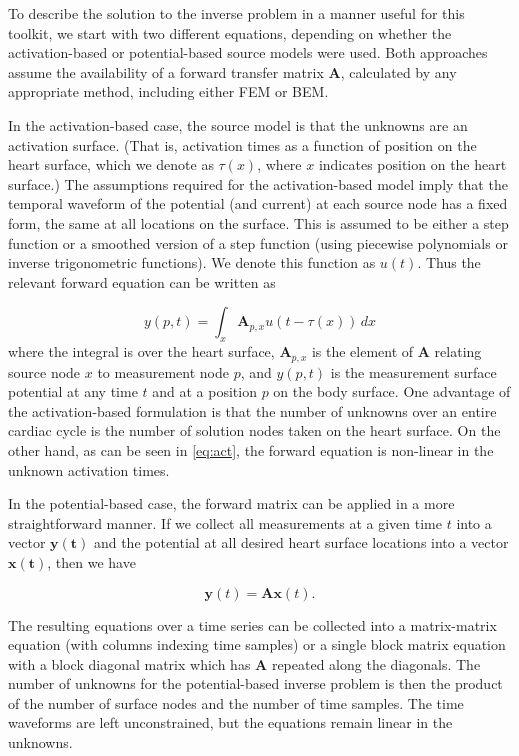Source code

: To describe the solution to the inverse problem in a manner useful for this
toolkit, we start with two different equations, depending on whether the
activation-based or potential-based source models were used. Both
approaches assume the availability of a forward transfer matrix
$\mathbf{A}$, calculated by any appropriate method, including either FEM or
BEM.

In the activation-based case, the source model is that the unknowns
are an activation surface. (That is, activation times as a function of
position on the heart surface, which we denote as $\tau(x)$, where $x$
indicates position on the heart surface.) The assumptions required for
the activation-based model imply that the temporal waveform of the
potential (and current) at each source node has a fixed form, the same
at all locations on the surface. This is assumed to be either a step
function or a smoothed version of a step function (using piecewise
polynomials or inverse trigonometric functions). We denote this
function as $u(t)$. Thus the relevant forward equation can be written
as

\begin{equation} y(p,t) = \int_{x} \mathbf{A}_{p,x}u(t-\tau(x))\,dx \label{eq:act}
\end{equation}
%
\noindent where the integral is over the heart surface, $\mathbf{A}_{p,x}$ is the
element of $\mathbf{A}$ relating source node $x$ to measurement node $p$,
and $y(p,t)$ is the measurement surface potential at any time $t$ and at a
position $p$ on the body surface. One advantage of the activation-based
formulation is that the number of unknowns over an entire cardiac cycle is
the number of solution nodes taken on the heart surface. On the other hand,
as can be seen in \autoref{eq:act}, the forward equation is non-linear in
the unknown activation times.

In the potential-based case, the forward matrix can be applied in a more
straightforward manner. If we collect all measurements at a given time $t$ into
a vector $\mathbf{y(t)}$ and the potential at all desired heart surface locations
into a vector $\mathbf{x(t)}$, then we have

\begin{equation} \mathbf{y}(t) = \mathbf{A}\mathbf{x}(t).\label{eq:TransMat}
\end{equation}

The resulting equations over a time series can be collected into a
matrix-matrix equation (with columns indexing time samples) or a single
block matrix equation with a block diagonal matrix which has $\mathbf{A}$
repeated along the diagonals. The number of unknowns for the potential-based
inverse problem is then the product of the number of surface nodes and the
number of time samples. The time waveforms are left unconstrained, but
the equations remain linear in the unknowns.

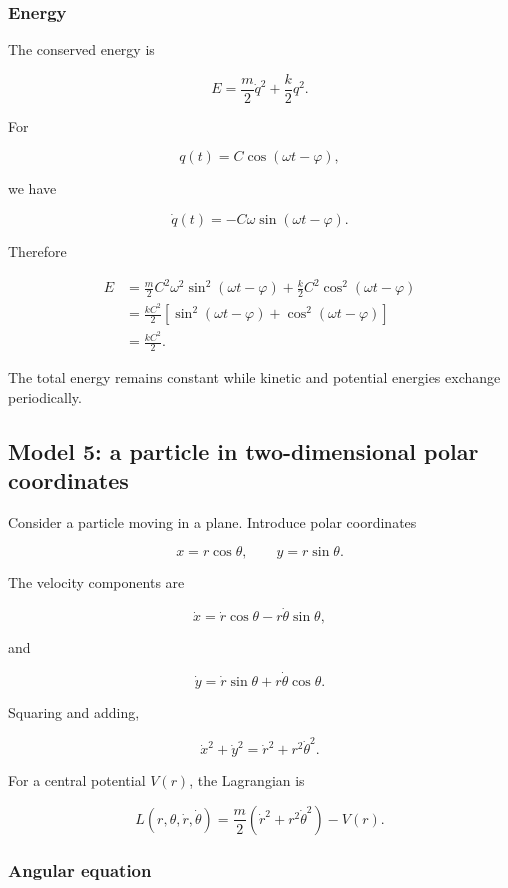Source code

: \subsubsection{Energy}

The conserved energy is

\[
E
=
\frac{m}{2}\dot q^{2}
+
\frac{k}{2}q^{2}.
\]

For

\[
q(t)=C\cos(\omega t-\varphi),
\]

we have

\[
\dot q(t)
=
-C\omega\sin(\omega t-\varphi).
\]

Therefore

\[
\begin{aligned}
E
&=
\frac{m}{2}
C^{2}\omega^{2}
\sin^{2}(\omega t-\varphi)
+
\frac{k}{2}
C^{2}
\cos^{2}(\omega t-\varphi)\\
&=
\frac{kC^{2}}{2}
\left[
\sin^{2}(\omega t-\varphi)
+
\cos^{2}(\omega t-\varphi)
\right]\\
&=
\boxed{
\frac{kC^{2}}{2}
}.
\end{aligned}
\]

The total energy remains constant while kinetic and potential energies exchange periodically.

\subsection{Model 5: a particle in two-dimensional polar coordinates}

Consider a particle moving in a plane. Introduce polar coordinates

\[
x=r\cos\theta,
\qquad
y=r\sin\theta.
\]

The velocity components are

\[
\dot x
=
\dot r\cos\theta-r\dot\theta\sin\theta,
\]

and

\[
\dot y
=
\dot r\sin\theta+r\dot\theta\cos\theta.
\]

Squaring and adding,

\[
\dot x^{2}+\dot y^{2}
=
\dot r^{2}+r^{2}\dot\theta^{2}.
\]

For a central potential \(V(r)\), the Lagrangian is

\[
\boxed{
L(r,\theta,\dot r,\dot\theta)
=
\frac{m}{2}
\left(
\dot r^{2}+r^{2}\dot\theta^{2}
\right)
-
V(r)
}.
\]

\subsubsection{Angular equation}

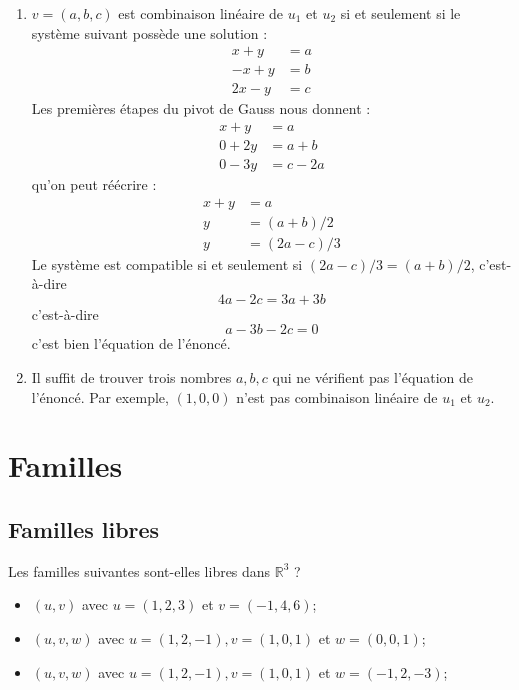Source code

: {\begin{mdframed}
\begin{enumerate}
      \item $v=(a, b, c)$ est combinaison linéaire de $u_1$ et $u_2$ si et seulement si le système suivant possède une solution : 
      \begin{align*}
        x + y &= a \\
        -x + y &= b \\
        2x - y &= c
      \end{align*}
      Les premières étapes du pivot de Gauss nous donnent : 
      \begin{align*}
        x + y &= a \\
        0 + 2y &= a + b \\
        0 - 3y &= c- 2a
      \end{align*}
      qu'on peut réécrire : 
      \begin{align*}
        x + y &= a \\
        y &= (a + b)/2 \\
        y &= (2a-c)/3
      \end{align*}
      Le système est compatible si et seulement si $(2a-c)/3 = (a+b)/2$, c'est-à-dire
      $$
      4a - 2c = 3a + 3b
      $$
      c'est-à-dire
      $$
      a - 3b - 2c = 0
      $$
      c'est bien l'équation de l'énoncé.

      \item Il suffit de trouver trois nombres $a, b, c$ qui ne vérifient pas l'équation de l'énoncé. Par exemple, $(1,0,0)$ n'est pas combinaison linéaire de $u_1$ et $u_2$.
    \end{enumerate}
  \end{mdframed}
}{}



\section*{Familles}
\vspace{1em}
\subsection{Familles libres}

Les familles suivantes sont-elles libres dans $\mathbb{R}^3$ ?
\begin{itemize}
    \item $(u, v)$ avec $u=(1,2,3)$ et $v=(-1,4,6)$;
    \item $(u, v, w)$ avec $u=(1,2,-1), v=(1,0,1)$ et $w=(0,0,1)$;
    \item $(u, v, w)$ avec $u=(1,2,-1), v=(1,0,1)$ et $w=(-1,2,-3)$;
\end{itemize}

What is required: A verbatim transcription of the records, pictures excluded, is the required output.

Solution to the exercise:
Source code

: To describe the solution to the inverse problem in a manner useful for this
toolkit, we start with two different equations, depending on whether the
activation-based or potential-based source models were used. Both
approaches assume the availability of a forward transfer matrix
$\mathbf{A}$, calculated by any appropriate method, including either FEM or
BEM.

In the activation-based case, the source model is that the unknowns
are an activation surface. (That is, activation times as a function of
position on the heart surface, which we denote as $\tau(x)$, where $x$
indicates position on the heart surface.) The assumptions required for
the activation-based model imply that the temporal waveform of the
potential (and current) at each source node has a fixed form, the same
at all locations on the surface. This is assumed to be either a step
function or a smoothed version of a step function (using piecewise
polynomials or inverse trigonometric functions). We denote this
function as $u(t)$. Thus the relevant forward equation can be written
as

\begin{equation} y(p,t) = \int_{x} \mathbf{A}_{p,x}u(t-\tau(x))\,dx \label{eq:act}
\end{equation}
%
\noindent where the integral is over the heart surface, $\mathbf{A}_{p,x}$ is the
element of $\mathbf{A}$ relating source node $x$ to measurement node $p$,
and $y(p,t)$ is the measurement surface potential at any time $t$ and at a
position $p$ on the body surface. One advantage of the activation-based
formulation is that the number of unknowns over an entire cardiac cycle is
the number of solution nodes taken on the heart surface. On the other hand,
as can be seen in \autoref{eq:act}, the forward equation is non-linear in
the unknown activation times.

In the potential-based case, the forward matrix can be applied in a more
straightforward manner. If we collect all measurements at a given time $t$ into
a vector $\mathbf{y(t)}$ and the potential at all desired heart surface locations
into a vector $\mathbf{x(t)}$, then we have

\begin{equation} \mathbf{y}(t) = \mathbf{A}\mathbf{x}(t).\label{eq:TransMat}
\end{equation}

The resulting equations over a time series can be collected into a
matrix-matrix equation (with columns indexing time samples) or a single
block matrix equation with a block diagonal matrix which has $\mathbf{A}$
repeated along the diagonals. The number of unknowns for the potential-based
inverse problem is then the product of the number of surface nodes and the
number of time samples. The time waveforms are left unconstrained, but
the equations remain linear in the unknowns.

Source code

: \subsubsection{Energy}

The conserved energy is

\[
E
=
\frac{m}{2}\dot q^{2}
+
\frac{k}{2}q^{2}.
\]

For

\[
q(t)=C\cos(\omega t-\varphi),
\]

we have

\[
\dot q(t)
=
-C\omega\sin(\omega t-\varphi).
\]

Therefore

\[
\begin{aligned}
E
&=
\frac{m}{2}
C^{2}\omega^{2}
\sin^{2}(\omega t-\varphi)
+
\frac{k}{2}
C^{2}
\cos^{2}(\omega t-\varphi)\\
&=
\frac{kC^{2}}{2}
\left[
\sin^{2}(\omega t-\varphi)
+
\cos^{2}(\omega t-\varphi)
\right]\\
&=
\boxed{
\frac{kC^{2}}{2}
}.
\end{aligned}
\]

The total energy remains constant while kinetic and potential energies exchange periodically.

\subsection{Model 5: a particle in two-dimensional polar coordinates}

Consider a particle moving in a plane. Introduce polar coordinates

\[
x=r\cos\theta,
\qquad
y=r\sin\theta.
\]

The velocity components are

\[
\dot x
=
\dot r\cos\theta-r\dot\theta\sin\theta,
\]

and

\[
\dot y
=
\dot r\sin\theta+r\dot\theta\cos\theta.
\]

Squaring and adding,

\[
\dot x^{2}+\dot y^{2}
=
\dot r^{2}+r^{2}\dot\theta^{2}.
\]

For a central potential \(V(r)\), the Lagrangian is

\[
\boxed{
L(r,\theta,\dot r,\dot\theta)
=
\frac{m}{2}
\left(
\dot r^{2}+r^{2}\dot\theta^{2}
\right)
-
V(r)
}.
\]

\subsubsection{Angular equation}

Source code

: {\begin{mdframed}
\begin{enumerate}
      \item $v=(a, b, c)$ est combinaison linéaire de $u_1$ et $u_2$ si et seulement si le système suivant possède une solution : 
      \begin{align*}
        x + y &= a \\
        -x + y &= b \\
        2x - y &= c
      \end{align*}
      Les premières étapes du pivot de Gauss nous donnent : 
      \begin{align*}
        x + y &= a \\
        0 + 2y &= a + b \\
        0 - 3y &= c- 2a
      \end{align*}
      qu'on peut réécrire : 
      \begin{align*}
        x + y &= a \\
        y &= (a + b)/2 \\
        y &= (2a-c)/3
      \end{align*}
      Le système est compatible si et seulement si $(2a-c)/3 = (a+b)/2$, c'est-à-dire
      $$
      4a - 2c = 3a + 3b
      $$
      c'est-à-dire
      $$
      a - 3b - 2c = 0
      $$
      c'est bien l'équation de l'énoncé.

      \item Il suffit de trouver trois nombres $a, b, c$ qui ne vérifient pas l'équation de l'énoncé. Par exemple, $(1,0,0)$ n'est pas combinaison linéaire de $u_1$ et $u_2$.
    \end{enumerate}
  \end{mdframed}
}{}



\section*{Familles}
\vspace{1em}
\subsection{Familles libres}

Les familles suivantes sont-elles libres dans $\mathbb{R}^3$ ?
\begin{itemize}
    \item $(u, v)$ avec $u=(1,2,3)$ et $v=(-1,4,6)$;
    \item $(u, v, w)$ avec $u=(1,2,-1), v=(1,0,1)$ et $w=(0,0,1)$;
    \item $(u, v, w)$ avec $u=(1,2,-1), v=(1,0,1)$ et $w=(-1,2,-3)$;
\end{itemize}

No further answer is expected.